At 11:14 GMT last night, the Double Asteroid Redirection Test (DART) successfully impacted the asteroid Dimorphos, shifting its orbit by a measurable degree. The headlines proclaim a triumph for planetary defense. I see a different picture. This was a single-vector kinetic impact against a cooperative target. The real world, as we know from years of intelligence failure, does not operate in controlled conditions.
The DART mission was a proof of concept. It was a 1.5 billion dollar gamble on a single kinetic intercept. The target was chosen precisely because it was binary, allowing easy measurement. The intercept was planned years in advance. There was no enemy jamming, no spoofing, no decoys. There was no hostile actor attempting to overwrite the guidance software. In a contested environment, we would face all of the above.

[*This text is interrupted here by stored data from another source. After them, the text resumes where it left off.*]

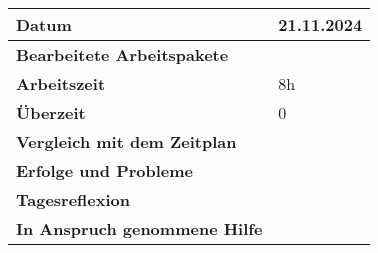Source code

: \begin{longtable}{p{}|p{}}
	\hline
	\textbf{Datum}                       & 21.11.2024 \\
	\hline
	\textbf{Bearbeitete Arbeitspakete}   &  \\
	\hline
	\textbf{Arbeitszeit}                 & 8h \\
	\hline
	\textbf{Überzeit}                    & 0 \\
	\hline
	\textbf{Vergleich mit dem Zeitplan}  & 
	\\
	\hline
	\textbf{Erfolge und Probleme}        & 
	\\
	\hline
	\textbf{Tagesreflexion}              & 
	\\
	\hline
	\textbf{In Anspruch genommene Hilfe} & \\
	\hline
\end{longtable}\label{tab:arbeitsprotokoll-tag10}
\newpage


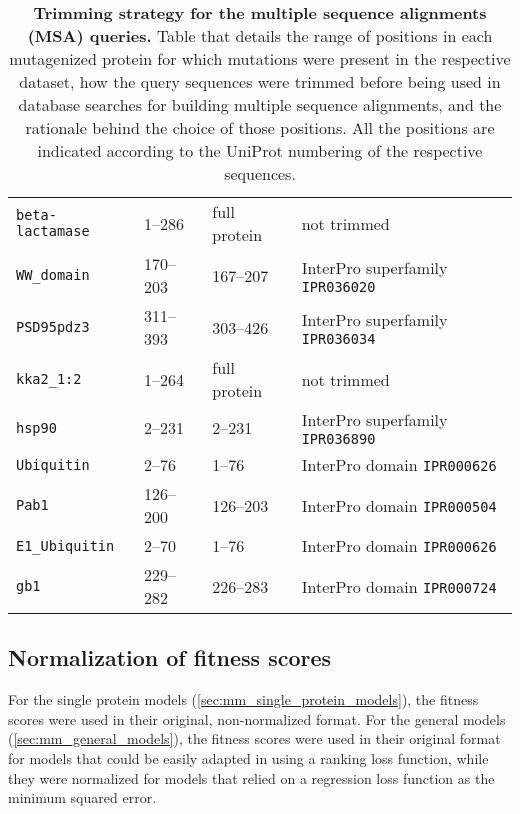\begin{table}[p]
{\begin{tabular*}{\linewidth}{@{\extracolsep{\fill}}llll}
			\texttt{beta-lactamase} & \numrange{1}{286}   & full protein        & not trimmed                             \\
			\texttt{WW\_domain}     & \numrange{170}{203} & \numrange{167}{207} & InterPro superfamily \texttt{IPR036020} \\
			\texttt{PSD95pdz3}      & \numrange{311}{393} & \numrange{303}{426} & InterPro superfamily \texttt{IPR036034} \\
			\texttt{kka2\_1:2}      & \numrange{1}{264}   & full protein        & not trimmed                             \\
			\texttt{hsp90}          & \numrange{2}{231}   & \numrange{2}{231}   & InterPro superfamily \texttt{IPR036890} \\
			\texttt{Ubiquitin}      & \numrange{2}{76}    & \numrange{1}{76}    & InterPro domain \texttt{IPR000626}      \\
			\texttt{Pab1}           & \numrange{126}{200} & \numrange{126}{203} & InterPro domain \texttt{IPR000504}      \\
			\texttt{E1\_Ubiquitin}  & \numrange{2}{70}    & \numrange{1}{76}    & InterPro domain \texttt{IPR000626}      \\
			\texttt{gb1}            & \numrange{229}{282} & \numrange{226}{283} & InterPro domain \texttt{IPR000724}      \\
			\bottomrule
		\end{tabular*}%
	}%
	{\caption[Trimming strategy for the multiple sequence alignments queries]{%
			\textbf{Trimming strategy for the multiple sequence alignments (MSA) queries.} Table that details the range of positions in each mutagenized protein for which mutations were present in the respective dataset, how the query sequences were trimmed before being used in database searches for building multiple sequence alignments, and the rationale behind the choice of those positions.
			All the positions are indicated according to the UniProt numbering of the respective sequences.
		}\label{tab:mut_range}%
	}%
\end{table}

\subsection{Normalization of fitness scores}\label{sec:mm_quantile_norm}
For the single protein models (\autoref{sec:mm_single_protein_models}), the fitness scores were used in their original, non-normalized format.
For the general models (\autoref{sec:mm_general_models}), the fitness scores were used in their original format for models that could be easily adapted in using a ranking loss function, while they were normalized for models that relied on a regression loss function as the minimum squared error.

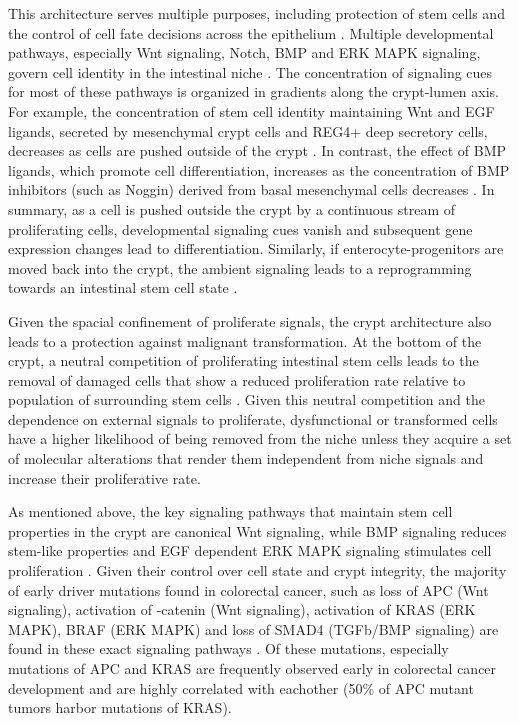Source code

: \begin{flushleft}
This architecture serves multiple purposes, including protection of stem cells and the control of cell fate decisions across the epithelium \cite{cleversIntestinalCryptPrototype2013a}. Multiple developmental pathways, especially Wnt signaling, Notch, BMP and ERK MAPK signaling, govern cell identity in the intestinal niche \cite{Gehart2019}. The concentration of signaling cues for most of these pathways is organized in gradients along the crypt-lumen axis. For example, the concentration of stem cell identity maintaining Wnt and EGF ligands, secreted by mesenchymal crypt cells and REG4+ deep secretory cells, decreases as cells are pushed outside of the crypt  \cite{Sasaki2016}. In contrast, the effect of BMP ligands, which promote cell differentiation, increases as the concentration of BMP inhibitors (such as Noggin) derived from basal mesenchymal cells decreases \cite{heBMPSignalingInhibits2004}. In summary, as a cell is pushed outside the crypt by a continuous stream of proliferating cells, developmental signaling cues vanish and subsequent gene expression changes lead to differentiation. Similarly, if enterocyte-progenitors are moved back into the crypt, the ambient signaling leads to a reprogramming towards an intestinal stem cell state \cite{tettehReplacementLostLgr5Positive2016a}.\par

Given the spacial confinement of proliferate signals, the crypt architecture also leads to a protection against malignant transformation. At the bottom of the crypt, a neutral competition of proliferating intestinal stem cells leads to the removal of damaged cells that show a reduced proliferation rate relative to population of surrounding stem cells \cite{snippertIntestinalCryptHomeostasis2010a}. Given this neutral competition and the dependence on external signals to proliferate, dysfunctional or transformed cells have a higher likelihood of being removed from the niche unless they acquire a set of molecular alterations that render them independent from niche signals and increase their proliferative rate. \par

As mentioned above, the key signaling pathways that maintain stem cell properties in the crypt are canonical Wnt signaling, while BMP signaling reduces stem-like properties and EGF dependent ERK MAPK signaling stimulates cell proliferation \cite{cleversIntestinalCryptPrototype2013a}. Given their control over cell state and crypt integrity, the majority of early driver mutations found in colorectal cancer, such as loss of APC (Wnt signaling), activation of \textbeta-catenin (Wnt signaling), activation of KRAS (ERK MAPK), BRAF (ERK MAPK) and loss of SMAD4 (TGFb/BMP signaling) are found in these exact signaling pathways \cite{fearonMolecularGeneticsColorectal2011}. Of these mutations, especially mutations of APC and KRAS are frequently observed early in colorectal cancer development and are highly correlated with eachother (50\% of APC mutant tumors harbor mutations of KRAS). \par


\end{flushleft}
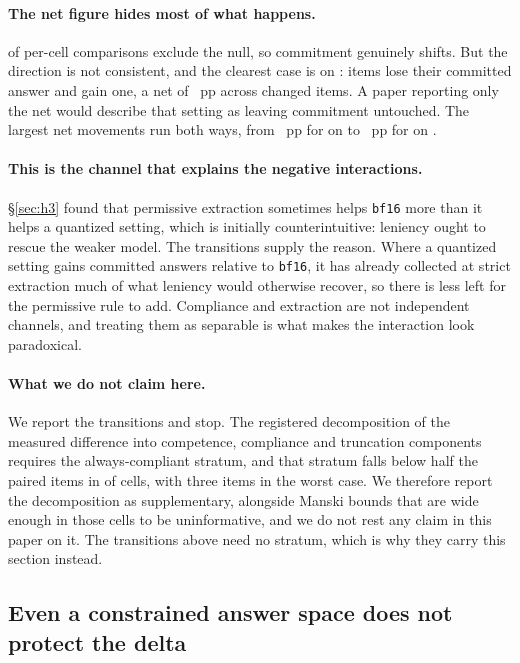 \documentclass[11pt]{article}
\begin{document}
\paragraph{The net figure hides most of what happens.}
\hFourExcludesNull{} of \hFourEffects{} per-cell comparisons exclude the null, so
commitment genuinely shifts. But the direction is not consistent, and the clearest case
is \hFourChurnArm{} on \hFourChurnTask: \hFourChurnLost{} items lose their committed
answer and \hFourChurnGained{} gain one, a net of \hFourChurnNet~pp across
\hFourChurnTotal{} changed items. A paper reporting only the net would describe that
setting as leaving commitment untouched. The largest net movements run both ways, from
\hFourGainNet~pp for \hFourGainArm{} on \hFourGainTask{} to \hFourLossNet~pp for
\hFourLossArm{} on \hFourLossTask.

\paragraph{This is the channel that explains the negative interactions.}
\S\ref{sec:h3} found that permissive extraction sometimes helps \texttt{bf16} more than
it helps a quantized setting, which is initially counterintuitive: leniency ought to
rescue the weaker model. The transitions supply the reason. Where a quantized setting
gains committed answers relative to \texttt{bf16}, it has already collected at strict
extraction much of what leniency would otherwise recover, so there is less left for the
permissive rule to add. Compliance and extraction are not independent channels, and
treating them as separable is what makes the interaction look paradoxical.

\paragraph{What we do not claim here.}
We report the transitions and stop. The registered decomposition of the measured
difference into competence, compliance and truncation components requires the
always-compliant stratum, and that stratum falls below half the paired items in
\hFourStratumBelowHalf{} of \hFourStratumCells{} cells, with three items in the worst
case. We therefore report the decomposition as supplementary, alongside Manski bounds
that are wide enough in those cells to be uninformative, and we do not rest any claim in
this paper on it. The transitions above need no stratum, which is why they carry this
section instead.

\subsection{Even a constrained answer space does not protect the delta}
\label{sec:h5h6}
\end{document}

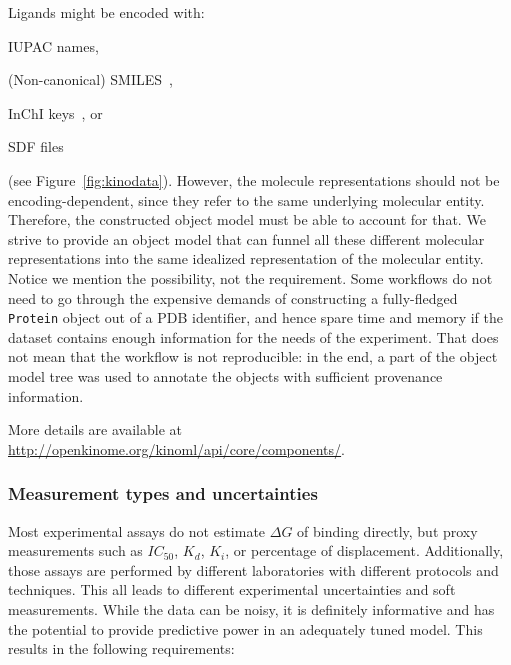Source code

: \documentclass[9pt,lineno]{elife}
\begin{document}
Ligands might be encoded with:

\begin{enumerate*}[label=(\roman*)]
    \item IUPAC names,
    \item (Non-canonical) SMILES~\cite{weininger_1988_JChemInfComputSci},
    \item InChI keys~\cite{heller_2013_JCheminform}, or
    \item SDF files
\end{enumerate*}

(see Figure~\ref{fig:kinodata}). However, the molecule representations should not be encoding-dependent, since they refer to the same underlying molecular entity. Therefore, the constructed object model must be able to account for that. We strive to provide an object model that can funnel all these different molecular representations into the same idealized representation of the molecular entity. Notice we mention the possibility, not the requirement. Some workflows do not need to go through the expensive demands of constructing a fully-fledged \texttt{Protein} object out of a PDB identifier, and hence spare time and memory if the dataset contains enough information for the needs of the experiment. That does not mean that the workflow is not reproducible: in the end, a part of the object model tree was used to annotate the objects with sufficient provenance information.

More details are available at \href{http://openkinome.org/kinoml/api/core/components/}{http://openkinome.org/kinoml/api/core/components/}.

\subsubsection{Measurement types and uncertainties}

Most experimental assays do not estimate $\Delta G$ of binding directly, but proxy measurements such as $IC_{50}$, $K_d$, $K_i$, or percentage of displacement. Additionally, those assays are performed by different laboratories with different protocols and techniques. This all leads to different experimental uncertainties and soft measurements. While the data can be noisy, it is definitely informative and has the potential to provide predictive power in an adequately tuned model.
This results in the following requirements:
\end{document}

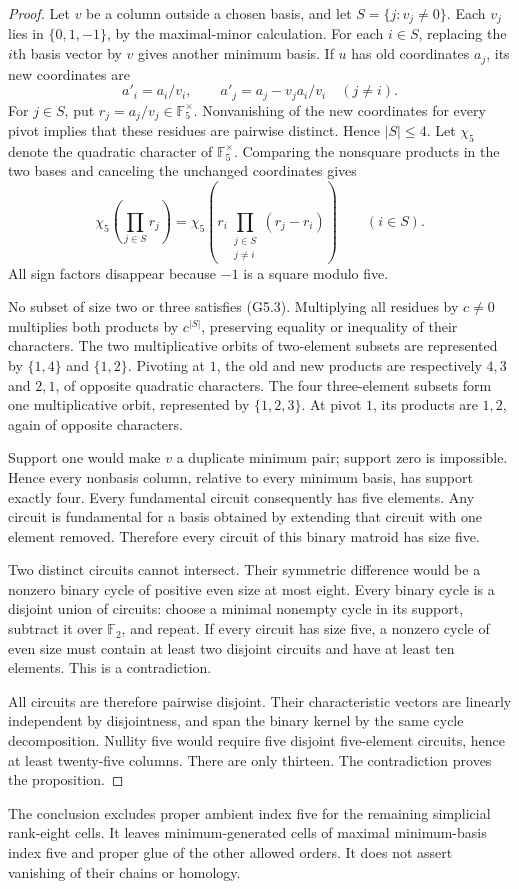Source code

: \begin{proof}
Let \(v\) be a column outside a chosen basis, and let
\(S=\{j:v_j\ne0\}\).  Each \(v_j\) lies in \(\{0,1,-1\}\),
by the maximal-minor calculation.  For each \(i\in S\),
replacing the \(i\)th basis vector by \(v\) gives another
minimum basis.  If \(u\) has old coordinates \(a_j\), its
new coordinates are
\[
 a'_i=a_i/v_i,\qquad
 a'_j=a_j-v_j a_i/v_i\quad(j\ne i).
                                                               \tag{G5.2}
\]
For \(j\in S\), put \(r_j=a_j/v_j\in\mathbb F_5^\times\).
Nonvanishing of the new coordinates for every pivot implies
that these residues are pairwise distinct.  Hence \(|S|\le4\).
Let \(\chi_5\) denote the quadratic character of
\(\mathbb F_5^\times\).
Comparing the nonsquare products in the two bases and
canceling the unchanged coordinates gives
\[
 \chi_5\left(\prod_{j\in S}r_j\right)
 =
 \chi_5\left(r_i\prod_{\substack{j\in S\\j\ne i}}(r_j-r_i)\right)
 \qquad(i\in S).                                             \tag{G5.3}
\]
All sign factors disappear because \(-1\) is a square
modulo five.

No subset of size two or three satisfies (G5.3).
Multiplying all residues by \(c\ne0\) multiplies both
products by \(c^{|S|}\), preserving equality or inequality
of their characters.  The two multiplicative orbits of
two-element subsets are represented by \(\{1,4\}\) and
\(\{1,2\}\).  Pivoting at \(1\), the old and new products
are respectively \(4,3\) and \(2,1\), of opposite quadratic
characters.  The four three-element subsets form one
multiplicative orbit, represented by \(\{1,2,3\}\).
At pivot \(1\), its products are \(1,2\), again of opposite
characters.

Support one would make \(v\) a duplicate minimum pair;
support zero is impossible.  Hence every nonbasis column,
relative to every minimum basis, has support exactly four.
Every fundamental circuit consequently has five elements.
Any circuit is fundamental for a basis obtained by extending
that circuit with one element removed.  Therefore every
circuit of this binary matroid has size five.

Two distinct circuits cannot intersect.  Their symmetric
difference would be a nonzero binary cycle of positive even
size at most eight.  Every binary cycle is a disjoint union
of circuits: choose a minimal nonempty cycle in its support,
subtract it over \(\mathbb F_2\), and repeat.
If every circuit has size five, a nonzero cycle of even size
must contain at least two disjoint circuits and have at
least ten elements.  This is a contradiction.

All circuits are therefore pairwise disjoint.  Their
characteristic vectors are linearly independent by
disjointness, and span the binary kernel by the same
cycle decomposition.  Nullity five would require five
disjoint five-element circuits, hence at least twenty-five
columns.  There are only thirteen.  The contradiction
proves the proposition.
\end{proof}

The conclusion excludes proper ambient index five for the
remaining simplicial rank-eight cells.  It leaves
minimum-generated cells of maximal minimum-basis index five
and proper glue of the other allowed orders.  It does not
assert vanishing of their chains or homology.
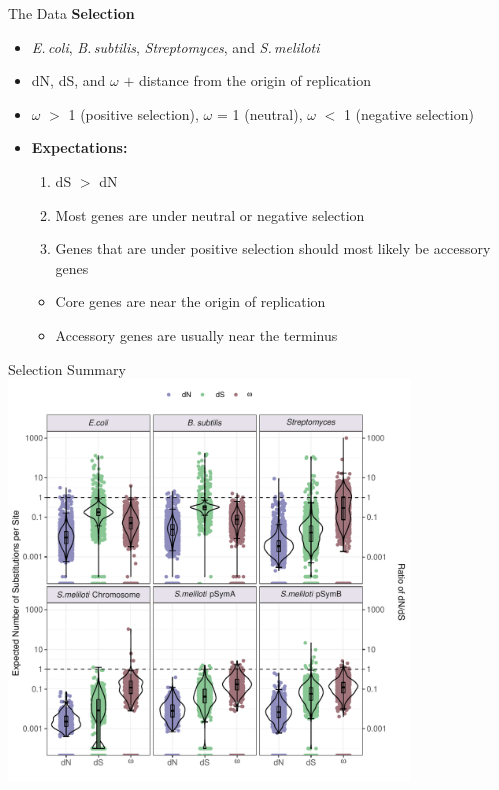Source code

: \documentclass{beamer}
\makeatletter
\newcommand{\bi}{\begin{itemize}}
\newcommand{\ei}{\end{itemize}}
\newcommand{\itm}{\item<itm@1->}
\newcommand{\smel}{\textit{S.\,meliloti}\xspace}
\newcommand{\bass}{\textit{B.\,subtilis}\xspace}
\newcommand{\strep}{\textit{Streptomyces}\xspace}
\newcommand{\ecol}{\textit{E.\,coli}\xspace}
\makeatother
\begin{document}
\begin{frame}[t]{The Data}
			\textbf{Selection}
			\bi
			\itm \ecol, \bass, \strep, and \smel
			\itm dN, dS, and $\omega$ $+$ distance from the origin of replication
			\itm $\omega$ $>$ 1 (positive selection), $\omega$ = 1 (neutral), $\omega$ $<$ 1 (negative selection)
			\itm \textbf{Expectations:} 
			\begin{enumerate}
				\item dS $>$ dN
				\item Most genes are under neutral or negative selection
				\item Genes that are under positive selection should most likely be accessory genes
			\end{enumerate}
			\bi
			\itm Core genes are near the origin of replication
			\itm Accessory genes are usually near the terminus
			\ei
			\ei
\end{frame}
\begin{frame}{Selection Summary}
	\centering
	\includegraphics[width=0.8\textwidth]{selection_vio_box.pdf}
\end{frame}
\end{document}
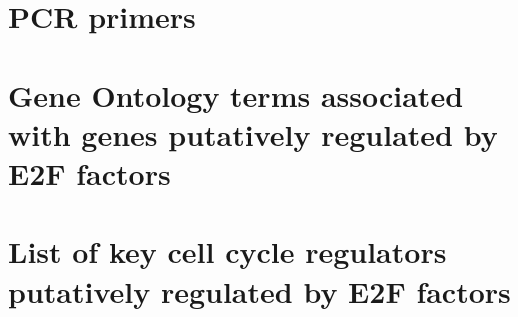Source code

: \documentclass[11pt,twoside,a4paper]{report}
\begin{document}
\cleardoublepage
\begin{appendices}
	\chapter{PCR primers}
		\label{appendixQPCRprimers}

	\chapter{Gene Ontology terms associated with genes putatively regulated by E2F factors}
	
	\chapter{List of key cell cycle regulators putatively regulated by E2F factors}	
	\label{list_key_cell_cycle_regulators}

\end{appendices}
\end{document}
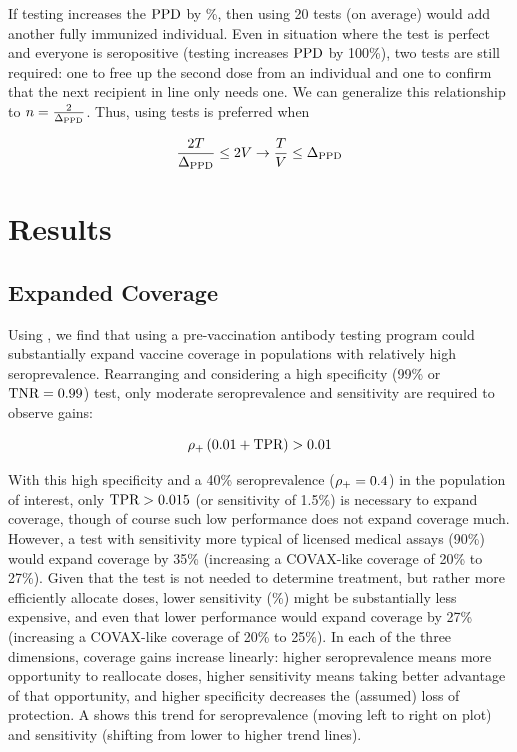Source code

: \documentclass[10pt,a4paper,twocolumn]{article}
\begin{document}
If testing increases the $\textrm{PPD}$ by \%, then using 20 tests (on average) would add another fully immunized individual. Even in situation where the test is perfect and everyone is seropositive (\ie* testing increases $\textrm{PPD}$ by 100\%), two tests are still required: one to free up the second dose from an individual and one to confirm that the next recipient in line only needs one. We can generalize this relationship to $n = \frac{2}{\Delta_{\textrm{PPD}}}$. Thus, using tests is preferred when

\begin{equation}\label{costlim}
\frac{2T}{\Delta_{\textrm{PPD}}} \le 2V \rightarrow \frac{T}{V} \le \Delta_{\textrm{PPD}}
\end{equation}

\section*{Results}

\subsection*{Expanded Coverage}

Using , we find that using a pre-vaccination antibody testing program could substantially expand vaccine coverage in populations with relatively high seroprevalence. Rearranging  and considering a high specificity (99\% or $\textrm{TNR}=0.99$) test, only moderate seroprevalence and sensitivity are required to observe gains: 

\begin{equation}\label{egppd}
\rho_{{+}} \left(0.01 + \textrm{TPR}\right) > 0.01
\end{equation}

With this high specificity and a 40\% seroprevalence \mbox{($\rho_{{+}}=0.4$)} in the population of interest, only $\textrm{TPR} > 0.015$ (or sensitivity of 1.5\%) is necessary to expand coverage, though of course such low performance does not expand coverage much. However, a test with sensitivity more typical of licensed medical assays (90\%) would expand coverage by 35\% (\eg* increasing a COVAX-like coverage of 20\% to 27\%). Given that the test is not needed to determine treatment, but rather more efficiently allocate doses, lower sensitivity (\%) might be substantially less expensive, and even that lower performance would expand coverage by 27\% (\eg* increasing a COVAX-like coverage of 20\% to 25\%). In each of the three dimensions, coverage gains increase linearly: higher seroprevalence means more opportunity to reallocate doses, higher sensitivity means taking better advantage of that opportunity, and higher specificity decreases the (assumed) loss of protection. A shows this trend for seroprevalence (moving left to right on plot) and sensitivity (shifting from lower to higher trend lines).
\end{document}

Let’s talk logistics. The intercept velocity was 6.6 kilometres per second. The mass of the impactor was 570 kilograms. The delta-v imparted to the asteroid was approximately 0.4 millimetres per second. That is not a strategic pivot. That is a nudge. For a city-killer asteroid, we would need orders of magnitude more energy. We would need multiple interceptors, launched preemptively, with higher closure speeds. We currently do not have that capability. The launch window for a plausible ‘1 in 100 year’ threat could be measured in months, not years. Our current fleet of launch vehicles cannot support a rapid-response constellation.
Cyber warfare is the overlooked vector here. The DART spacecraft relied on NASA’s Deep Space Network for navigation. A hostile actor could disrupt or spoof those communications. They could inject false telemetry, causing the impactor to miss or detonate prematurely. The algorithm used for autonomous targeting was not hardened against adversarial inputs. In a real scenario, we would be operating in a degraded information environment.
Military readiness requires redundancy. The DART test was a single node. We need a standing force of kinetic interceptors, orbital debris sweeps, and surveillance satellites dedicated to tracking near-Earth objects. The current budget for planetary defence is less than 0.1% of global military expenditure. That is a threat vector we ignore at our peril.
The strategic lesson here is not that we have solved the asteroid problem. It is that we have demonstrated a capability that must be scaled, hardened, and integrated into a broader defensive architecture. The chess move has been played. The next move belongs to the threat. And in the game of planetary defense, the threat is always evolving.
The temperature of the fight is rising. We must prepare accordingly.